__Task goal__
Keep only those lines of the records that include the string "endpoints".

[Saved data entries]

■ ■ ■ ■ ■

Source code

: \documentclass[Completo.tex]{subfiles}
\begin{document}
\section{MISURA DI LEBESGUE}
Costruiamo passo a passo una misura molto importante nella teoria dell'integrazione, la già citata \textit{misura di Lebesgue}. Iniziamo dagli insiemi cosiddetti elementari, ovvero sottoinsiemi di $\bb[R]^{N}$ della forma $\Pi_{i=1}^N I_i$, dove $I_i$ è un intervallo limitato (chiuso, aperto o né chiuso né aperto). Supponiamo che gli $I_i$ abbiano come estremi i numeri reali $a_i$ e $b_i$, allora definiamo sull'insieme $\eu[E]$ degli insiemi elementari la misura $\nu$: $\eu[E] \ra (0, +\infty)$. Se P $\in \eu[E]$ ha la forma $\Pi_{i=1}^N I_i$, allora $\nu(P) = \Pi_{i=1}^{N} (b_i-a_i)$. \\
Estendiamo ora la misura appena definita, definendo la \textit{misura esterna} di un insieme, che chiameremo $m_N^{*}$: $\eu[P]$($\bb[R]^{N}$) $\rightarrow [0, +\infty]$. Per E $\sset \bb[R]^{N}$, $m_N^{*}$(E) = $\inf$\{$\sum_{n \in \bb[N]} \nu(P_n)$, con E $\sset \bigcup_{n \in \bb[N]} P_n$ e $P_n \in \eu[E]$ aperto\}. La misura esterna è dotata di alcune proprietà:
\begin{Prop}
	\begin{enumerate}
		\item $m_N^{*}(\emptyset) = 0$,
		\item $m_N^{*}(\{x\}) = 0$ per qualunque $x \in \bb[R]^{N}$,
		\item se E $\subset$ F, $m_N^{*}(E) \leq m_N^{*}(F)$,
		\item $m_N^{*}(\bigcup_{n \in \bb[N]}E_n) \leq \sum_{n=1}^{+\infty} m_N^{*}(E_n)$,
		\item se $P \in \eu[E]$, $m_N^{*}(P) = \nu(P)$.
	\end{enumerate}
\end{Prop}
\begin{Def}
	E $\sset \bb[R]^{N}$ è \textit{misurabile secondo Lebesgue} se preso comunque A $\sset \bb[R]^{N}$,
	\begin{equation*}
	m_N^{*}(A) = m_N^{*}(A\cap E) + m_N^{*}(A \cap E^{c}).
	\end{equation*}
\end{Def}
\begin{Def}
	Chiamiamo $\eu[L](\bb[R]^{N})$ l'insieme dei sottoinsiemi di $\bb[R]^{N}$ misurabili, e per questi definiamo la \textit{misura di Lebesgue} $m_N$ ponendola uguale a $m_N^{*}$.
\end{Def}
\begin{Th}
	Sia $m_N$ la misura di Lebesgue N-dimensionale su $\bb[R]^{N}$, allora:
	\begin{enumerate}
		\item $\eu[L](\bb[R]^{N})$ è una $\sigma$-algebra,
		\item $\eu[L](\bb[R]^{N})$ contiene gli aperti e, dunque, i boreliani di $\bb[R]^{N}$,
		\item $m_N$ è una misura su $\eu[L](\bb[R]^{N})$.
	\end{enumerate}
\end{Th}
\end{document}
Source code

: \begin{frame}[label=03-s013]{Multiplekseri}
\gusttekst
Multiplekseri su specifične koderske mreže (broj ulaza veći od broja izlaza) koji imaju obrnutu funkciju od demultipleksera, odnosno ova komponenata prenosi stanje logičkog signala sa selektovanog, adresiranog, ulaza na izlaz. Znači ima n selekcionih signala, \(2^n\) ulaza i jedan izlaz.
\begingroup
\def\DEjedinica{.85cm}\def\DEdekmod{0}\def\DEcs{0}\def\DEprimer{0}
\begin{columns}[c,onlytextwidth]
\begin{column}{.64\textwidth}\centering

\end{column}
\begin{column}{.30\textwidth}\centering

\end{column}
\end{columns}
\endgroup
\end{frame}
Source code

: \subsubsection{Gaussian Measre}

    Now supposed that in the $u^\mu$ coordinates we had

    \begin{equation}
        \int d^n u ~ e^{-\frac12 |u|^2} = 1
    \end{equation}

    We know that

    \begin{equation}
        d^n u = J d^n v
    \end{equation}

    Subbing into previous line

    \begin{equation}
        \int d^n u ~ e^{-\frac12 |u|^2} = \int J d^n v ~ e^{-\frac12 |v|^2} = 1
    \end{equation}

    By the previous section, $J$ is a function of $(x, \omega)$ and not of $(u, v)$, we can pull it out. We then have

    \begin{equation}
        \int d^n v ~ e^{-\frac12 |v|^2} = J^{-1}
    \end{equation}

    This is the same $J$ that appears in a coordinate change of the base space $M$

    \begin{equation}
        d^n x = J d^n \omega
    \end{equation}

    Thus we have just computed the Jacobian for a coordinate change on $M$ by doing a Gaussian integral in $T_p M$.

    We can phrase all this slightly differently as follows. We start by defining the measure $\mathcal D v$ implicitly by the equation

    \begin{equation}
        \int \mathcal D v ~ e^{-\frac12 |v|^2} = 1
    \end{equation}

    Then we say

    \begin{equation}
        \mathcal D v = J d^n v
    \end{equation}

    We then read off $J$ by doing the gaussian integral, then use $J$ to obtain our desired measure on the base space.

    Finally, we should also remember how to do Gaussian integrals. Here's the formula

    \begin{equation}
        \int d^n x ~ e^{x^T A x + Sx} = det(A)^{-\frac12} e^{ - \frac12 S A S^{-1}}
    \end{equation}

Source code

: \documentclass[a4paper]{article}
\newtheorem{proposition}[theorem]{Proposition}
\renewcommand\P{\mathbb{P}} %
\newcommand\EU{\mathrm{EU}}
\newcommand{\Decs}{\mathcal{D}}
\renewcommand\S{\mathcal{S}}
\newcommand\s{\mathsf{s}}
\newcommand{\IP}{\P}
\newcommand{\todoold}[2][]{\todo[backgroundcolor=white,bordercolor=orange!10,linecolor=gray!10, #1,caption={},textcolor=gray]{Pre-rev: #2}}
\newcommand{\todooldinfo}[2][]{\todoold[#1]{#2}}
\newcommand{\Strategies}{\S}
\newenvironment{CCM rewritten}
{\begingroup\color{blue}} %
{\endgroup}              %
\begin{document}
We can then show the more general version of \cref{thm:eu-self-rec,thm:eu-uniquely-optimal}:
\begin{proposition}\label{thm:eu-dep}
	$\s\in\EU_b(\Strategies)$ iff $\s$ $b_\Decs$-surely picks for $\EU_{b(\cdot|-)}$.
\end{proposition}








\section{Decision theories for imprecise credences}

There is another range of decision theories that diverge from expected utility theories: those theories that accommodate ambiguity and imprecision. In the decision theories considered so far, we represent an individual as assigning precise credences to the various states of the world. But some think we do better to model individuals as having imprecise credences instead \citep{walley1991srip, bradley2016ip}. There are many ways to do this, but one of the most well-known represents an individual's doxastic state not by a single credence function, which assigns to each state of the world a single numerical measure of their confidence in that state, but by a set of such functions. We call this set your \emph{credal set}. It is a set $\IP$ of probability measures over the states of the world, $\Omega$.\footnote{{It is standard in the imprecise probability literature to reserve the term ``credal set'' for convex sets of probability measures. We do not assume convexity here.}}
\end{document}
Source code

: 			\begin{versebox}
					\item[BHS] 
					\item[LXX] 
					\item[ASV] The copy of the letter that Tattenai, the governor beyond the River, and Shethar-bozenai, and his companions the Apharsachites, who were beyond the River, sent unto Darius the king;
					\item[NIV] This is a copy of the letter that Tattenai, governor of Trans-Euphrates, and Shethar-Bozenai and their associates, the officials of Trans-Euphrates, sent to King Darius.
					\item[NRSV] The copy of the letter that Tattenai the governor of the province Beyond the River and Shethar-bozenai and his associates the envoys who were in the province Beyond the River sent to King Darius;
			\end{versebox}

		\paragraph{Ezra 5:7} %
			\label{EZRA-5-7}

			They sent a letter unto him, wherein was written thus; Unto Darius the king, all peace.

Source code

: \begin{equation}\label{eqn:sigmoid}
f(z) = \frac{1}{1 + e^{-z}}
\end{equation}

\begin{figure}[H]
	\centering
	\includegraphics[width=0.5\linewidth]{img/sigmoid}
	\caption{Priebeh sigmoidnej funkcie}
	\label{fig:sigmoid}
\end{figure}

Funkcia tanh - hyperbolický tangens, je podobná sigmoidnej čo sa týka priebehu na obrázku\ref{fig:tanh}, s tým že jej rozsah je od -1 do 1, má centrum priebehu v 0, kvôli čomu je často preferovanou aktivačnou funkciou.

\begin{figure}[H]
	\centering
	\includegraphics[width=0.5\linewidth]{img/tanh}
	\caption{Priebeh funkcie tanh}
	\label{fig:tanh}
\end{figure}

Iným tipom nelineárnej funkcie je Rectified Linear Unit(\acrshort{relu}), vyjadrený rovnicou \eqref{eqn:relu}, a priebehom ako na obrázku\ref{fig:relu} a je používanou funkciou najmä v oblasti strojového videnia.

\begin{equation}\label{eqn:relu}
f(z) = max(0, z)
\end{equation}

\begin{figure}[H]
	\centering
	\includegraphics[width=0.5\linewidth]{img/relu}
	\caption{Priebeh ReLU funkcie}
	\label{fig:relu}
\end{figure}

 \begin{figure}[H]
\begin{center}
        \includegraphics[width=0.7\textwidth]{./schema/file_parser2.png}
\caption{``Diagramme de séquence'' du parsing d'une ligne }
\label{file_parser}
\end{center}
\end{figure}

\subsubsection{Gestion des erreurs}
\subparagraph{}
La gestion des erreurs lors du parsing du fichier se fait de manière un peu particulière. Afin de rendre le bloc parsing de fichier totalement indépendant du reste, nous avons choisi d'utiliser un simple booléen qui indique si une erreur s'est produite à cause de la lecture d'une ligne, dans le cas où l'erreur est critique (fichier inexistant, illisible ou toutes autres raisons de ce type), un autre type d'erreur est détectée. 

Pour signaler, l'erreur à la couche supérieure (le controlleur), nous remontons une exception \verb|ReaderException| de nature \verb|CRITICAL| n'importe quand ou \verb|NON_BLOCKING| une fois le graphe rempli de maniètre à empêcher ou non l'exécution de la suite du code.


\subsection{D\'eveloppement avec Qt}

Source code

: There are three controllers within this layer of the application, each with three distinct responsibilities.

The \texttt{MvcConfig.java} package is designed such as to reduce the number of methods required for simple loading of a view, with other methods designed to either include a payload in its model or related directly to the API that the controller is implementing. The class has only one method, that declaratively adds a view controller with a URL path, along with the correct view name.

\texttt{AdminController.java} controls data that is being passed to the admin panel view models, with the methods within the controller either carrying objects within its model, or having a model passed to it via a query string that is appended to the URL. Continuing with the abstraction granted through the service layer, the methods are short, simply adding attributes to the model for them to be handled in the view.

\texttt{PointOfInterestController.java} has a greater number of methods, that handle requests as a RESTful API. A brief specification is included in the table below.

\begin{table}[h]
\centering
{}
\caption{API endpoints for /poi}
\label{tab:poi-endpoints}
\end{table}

■ ■ ■ ■ ■

__Task result__
\caption{API endpoints for /poi}
\label{tab:poi-endpoints}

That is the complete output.